Particle physicists are snobs who think that their field is the source of the most fundamental knowledge, and take some mischievous pleasure in denigrating other messier or more complex areas of physics. Gell-Mann, the codiscoverer of the Eightfold Way and the discoverer of quarks, succinctly summarized the latent prejudice of most particle physicists about the superiority of their enterprise when he famously referred to solid state physics, the apparently more mundane study of bulk matter and its variety of forms, as “squalid state physics.”

Nowadays, not everyone agrees with Gell-Mann's clever
bon mot
. Over the last twenty years physicists have discovered a deep commonality between large-scale bulk matter and small-scale particle physics. Much of what is new and interesting in both fields seems to emerge from what is called their “many-body” nature: Both bulk matter and tiny particles can each be viewed as resembling a medium, each made out of a very large number of similar constituents. When many similar constituents are clumped together, their collective behavior can display completely new and unexpected characteristics. A drop of water can suddenly freeze and turn solid in a way that no single water molecule can. A ripple of excitement or a hush of expectation can sweep over a crowd but not over a single individual. In the words of another Nobel Prize-Winner, P.W. Anderson, “More is Different!” He, and many other “squalid-state” physicists believe that there is no single grand reductionist Theory of Everything.

It is unlikely one will ever know who is right, but, like most aspiring physicists of the postwar period, I was immensely attracted by the reductionist point of view. I wanted to be the ultimate reductionist, a particle physicist.

Technically, I still had to choose between being a theorist or an experimentalist, but for me, this wasn't much of a choice. The essence of theoretical physics is the attempt to look at the universe, and then mentally apprehend its structure. If you are right, you emulate Newton and Einstein: You find one of the Ten Commandments. You write down a simple set of laws that, plucked from nowhere, miraculously describes and predicts how God's world works. This was the struggle to which I aspired. Anything else would have been a compromise that I was not prepared to make.

Even within theoretical particle physics there are further refinements. Pure theory is the search for abstract laws, for a formulation of the divine commandments that rule the world. But, for every Moses descending from the mountain with a valid new law, there are countless well-intentioned prophets whose proposed laws turn out to be wrong. So how does one tell when a theory is right?

Beauty, even mathematical beauty, is not enough. Physicists must test a new theory by elaborating the ways in which it manifests itself in the world. Physicists who do so-called phenomenology work out the detailed and observable consequences of a theory, providing the practical link between principles and experiment, between mind and matter.
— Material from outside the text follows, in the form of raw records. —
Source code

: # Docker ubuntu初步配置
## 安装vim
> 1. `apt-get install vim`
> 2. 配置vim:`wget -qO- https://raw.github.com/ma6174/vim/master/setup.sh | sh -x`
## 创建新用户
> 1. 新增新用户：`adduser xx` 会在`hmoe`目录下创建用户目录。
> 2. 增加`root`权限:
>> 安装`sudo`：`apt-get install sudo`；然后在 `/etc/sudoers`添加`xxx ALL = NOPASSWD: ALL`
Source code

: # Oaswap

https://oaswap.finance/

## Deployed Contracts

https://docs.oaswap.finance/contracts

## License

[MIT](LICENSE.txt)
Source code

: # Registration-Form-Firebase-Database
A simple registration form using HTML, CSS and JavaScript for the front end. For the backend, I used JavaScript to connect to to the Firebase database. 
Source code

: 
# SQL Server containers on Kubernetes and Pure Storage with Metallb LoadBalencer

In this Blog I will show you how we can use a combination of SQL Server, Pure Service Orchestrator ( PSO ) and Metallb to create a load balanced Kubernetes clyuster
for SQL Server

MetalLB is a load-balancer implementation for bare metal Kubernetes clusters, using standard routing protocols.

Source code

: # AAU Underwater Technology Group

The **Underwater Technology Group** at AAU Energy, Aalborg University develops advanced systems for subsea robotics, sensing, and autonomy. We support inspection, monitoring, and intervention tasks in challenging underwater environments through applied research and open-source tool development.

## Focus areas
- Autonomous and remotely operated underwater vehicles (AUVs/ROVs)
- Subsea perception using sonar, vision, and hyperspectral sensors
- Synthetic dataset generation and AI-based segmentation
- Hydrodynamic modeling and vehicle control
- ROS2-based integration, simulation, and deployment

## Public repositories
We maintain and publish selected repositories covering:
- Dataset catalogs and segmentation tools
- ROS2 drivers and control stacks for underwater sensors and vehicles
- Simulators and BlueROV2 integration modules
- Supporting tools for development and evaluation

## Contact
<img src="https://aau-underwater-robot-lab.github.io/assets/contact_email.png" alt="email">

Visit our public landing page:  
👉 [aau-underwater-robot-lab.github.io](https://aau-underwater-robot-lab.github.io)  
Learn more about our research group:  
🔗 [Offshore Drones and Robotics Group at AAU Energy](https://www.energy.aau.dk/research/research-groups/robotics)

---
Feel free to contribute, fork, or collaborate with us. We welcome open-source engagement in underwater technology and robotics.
Phenomenologists elaborate the theory; they create heuristic approximations to engineer the theory into a pragmatic tool; they propose experiments to validate or refute a theory, using the theory itself to compute the expected results. Phenomenologists deal a little more with the ripples on the surface and a little less with the laws beneath it.

Though I wanted to do pure theory, I ultimately ended up spending much of my life in physics as a phenomenologist. Over the long run, this stood me in very good stead. When I moved to Wall Street, I found quantitative finance to resemble phenomenology much more than it resembled pure theory. Quantitative finance is concerned with the techniques that people use to value financial contracts and, given the fluctuations of the human psyche, it is a pragmatic study of surfaces rather than a principled study of depths. Physics, in contrast, is concerned with God's canons, which seem to be more easily captured in the simple broad statements that characterize profound physical laws.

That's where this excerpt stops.